The Unfolding of My First Year at Jiu-Jitsu

The following is a guest article by Kathryn Kos.

We can take the plunge. 

One year ago, I came into the male-dominated sport of jiu-jitsu training as a small-framed female. I embarked on this journey after watching my boys train for some time. I remember watching adult classes and the warm-up movements alone—with the break falls and hip escapes looked ridiculously awkward and intimidating to me. Never mind the actual training positions. 

But, I couldn’t stop thinking about it. I wanted to defend myself— and I was also intrigued by the personal growth aspect of jiu-jitsu. So, one year ago, I took the plunge. I won’t lie; the first few classes I attended were some of the most awkward and uncomfortable moments in my life. But I was told to push through and just keep showing up. 

We must do the things that push us away from comfort.

Resistance and procrastination are two powerful forces that keep us stuck in life. We aren’t here on this short trip to remain stuck in our conditioning and patterns. Discomfort forces growth. The first several months were intense in that I had to face some mega fears. I felt entirely exposed. Raw. Vulnerable. Embarrassed. Nowhere to hide. Then there is the close physical contact—the sweat, the raccoon eyes from makeup melting off, and crazy hair. I’m used to keeping myself put together well. But there is no “put together” on the mat. 

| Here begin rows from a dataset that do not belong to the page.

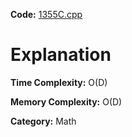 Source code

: **Code:** [1355C.cpp](./1355C.cpp)

# Explanation

**Time Complexity:** O(D)

**Memory Complexity:** O(D) 

**Category:** Math

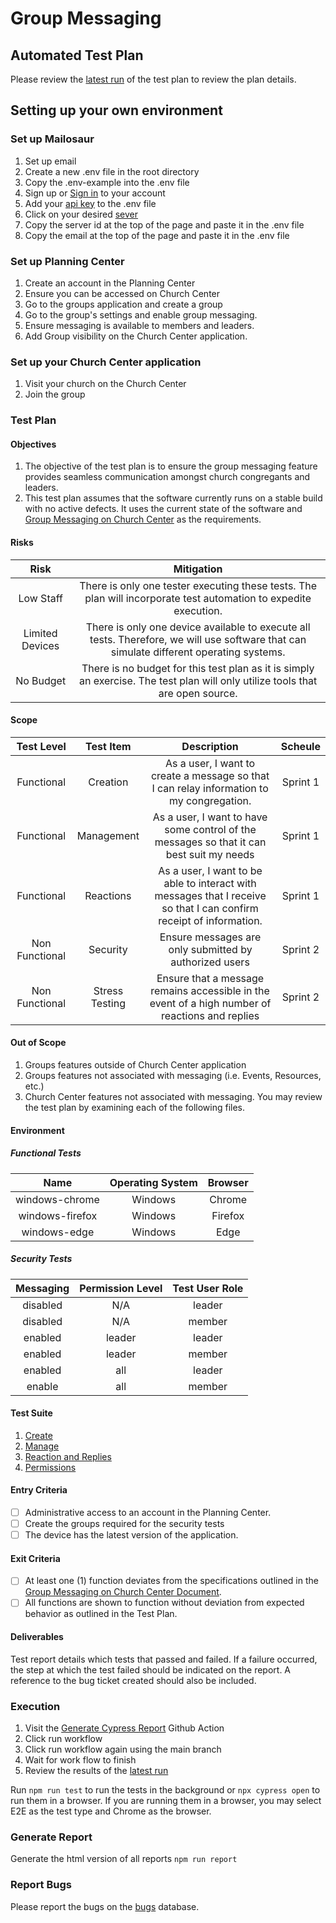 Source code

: # Group Messaging

## Automated Test Plan
Please review the [latest run](https://isha144k.github.io/group-messaging/cypress/reports/index.html) of the test plan to review the plan details. 

## Setting up your own environment
### Set up Mailosaur
1. Set up email 
2. Create a new .env file in the root directory 
3. Copy the .env-example into the .env file
4. Sign up or [Sign in](https://mailosaur.com/app/signup?utm_source=12268604321-121041863201-mailosaur&gad_source=1&gclid=CjwKCAjw17qvBhBrEiwA1rU9w5WbRqAzMS21BMCRjhR5o-VZp9iCKn5a22ozBSmKgAa_NpYSe9aOxhoCTD4QAvD_BwE) to your account
5. Add your [api key](https://mailosaur.com/app/account/keys) to the .env file
6. Click on your desired [sever](https://mailosaur.com/app/servers)
7. Copy the server id at the top of the page and paste it in the .env file 
8. Copy the email at the top of the page and paste it in the .env file

### Set up Planning Center
1. Create an account in the Planning Center
2. Ensure you can be accessed on Church Center
3. Go to the groups application and create a group 
4. Go to the group's settings and enable group messaging. 
5. Ensure messaging is available to members and leaders. 
6. Add Group visibility on the Church Center application.
   
### Set up your Church Center application 
1. Visit your church on the Church Center
2. Join the group


### Test Plan
#### Objectives
1. The objective of the test plan is to ensure the group messaging feature provides seamless communication amongst church congregants and leaders.
2. This test plan assumes that the software currently runs on a stable build with no active defects. It uses the current state of the software  and [Group Messaging on Church Center](https://pcochurchcenter.zendesk.com/hc/en-us/articles/18759550045467-Group-Messaging-on-Church-Center#create-a-new-topic-0) as the requirements.


#### Risks
|         Risk         |                                                                                         Mitigation                                                                                         |
|:--------------------:|:------------------------------------------------------------------------------------------------------------------------------------------------------------------------------------------:|
| Low Staff            | There is only one tester executing these tests. The plan will incorporate test automation to expedite execution.                                                                           |
| Limited Devices      | There is only one device available to execute all tests. Therefore, we will use software that can simulate different operating systems.                                                    |
| No Budget            | There is no budget for this test plan as it is simply an exercise. The test plan will only utilize tools that are open source.                                                             |

#### Scope 
**Test Level**|**Test Item**|**Description**|**Scheule**
:-----:|:-----:|:-----:|:-----:
Functional|Creation |As a user, I want to create a message so that I can relay information to my congregation. |Sprint 1
Functional|Management|As a user, I want to have some control of the messages so that it can best suit my needs  |Sprint 1
Functional|Reactions|As a user, I want to be able to interact with messages that I receive so that I can confirm receipt of information. |Sprint 1
Non Functional|Security |Ensure messages are only submitted by authorized users|Sprint 2
Non Functional|Stress Testing|Ensure that a message remains accessible in the event of a high number of reactions and replies |Sprint 2

#### Out of Scope
1. Groups features outside of Church Center application
2. Groups features not associated with messaging (i.e. Events, Resources, etc.)
3. Church Center features not associated with messaging.
You may review the test plan by examining each of the following files. 

#### Environment 

##### Functional Tests 
**Name**|**Operating System**|**Browser**
:-----:|:-----:|:-----:
windows-chrome|Windows|Chrome
windows-firefox|Windows|Firefox
windows-edge|Windows|Edge



##### Security Tests

**Messaging**|**Permission Level**|**Test User Role**
:-----:|:-----:|:-----:
disabled |N/A|leader
disabled|N/A|member
enabled |leader|leader
enabled |leader|member
enabled|all|leader
enable|all|member    

#### Test Suite
1. [Create](https://github.com/iSha144k/group-messaging/blob/main/cypress/e2e/create.feature)
2. [Manage](https://github.com/iSha144k/group-messaging/blob/main/cypress/e2e/manage.feature)
3. [Reaction and Replies](https://github.com/iSha144k/group-messaging/blob/main/cypress/e2e/replies.feature) 
4. [Permissions](https://github.com/iSha144k/group-messaging/blob/main/cypress/e2e/permissions.feature)


#### Entry Criteria

- [ ]  Administrative access to an account in the Planning Center.
- [ ]  Create the groups required for the security tests
- [ ]  The device has the latest version of the application.

#### Exit Criteria

- [ ]  At least one (1) function deviates from the specifications outlined in the [Group Messaging on Church Center Document](https://pcochurchcenter.zendesk.com/hc/en-us/articles/18759550045467-Group-Messaging-on-Church-Center).
- [ ]  All functions are shown to function without deviation from expected behavior as outlined in the Test Plan.

#### Deliverables
Test report details which tests that passed and failed. If a failure occurred, the step at which the test failed should be indicated on the report. A reference to the bug ticket created should also be included.

### Execution 
1. Visit the [Generate Cypress Report](https://github.com/iSha144k/group-messaging/actions/workflows/generate-report.yml) Github Action
2. Click run workflow
3. Click run workflow again using the main branch
4. Wait for work flow to finish
5. Review the results of the [latest run](https://isha144k.github.io/group-messaging/cypress/reports/index.html)

Run `npm run test` to run the tests in the background or `npx cypress open` to run them in a browser. If you are running them in a browser, you may select E2E as the test type and Chrome as the browser.

### Generate Report
Generate the html version of all reports
`npm run report`

### Report Bugs
Please report the bugs on the [bugs](https://dot-almanac-c71.notion.site/deb71ae641be4f0fa250307b5cf46940?v=4740937bc30d4b8a856d24629c2d3a9e&pvs=4) database.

At first, I used minimal pressure on my partner—and I kept apologizing and fearing that I would injure someone and possibly get injured as well. I felt dainty. A shell. Like this breakable little person that just didn’t belong there with these strong and aggressive people. I lacked some of the body awareness it took and the ability to understand the chain of movements and put it all together. It just didn’t seem to want to click for me. I left in tears almost every time, feeling like I was failing. But, in actuality, I was growing. I just didn’t know it yet. 

We can be both soft and strong. 

We all carry masculine and feminine energy, but one is always much stronger than the other at our core. I have a deep feminine essence—I’m an emotional, passionate, loving, highly intuitive, creative, sensual, hip-swinging, often ungrounded female. So I was fearful that jiu-jitsu would somehow impact my feminine flow. 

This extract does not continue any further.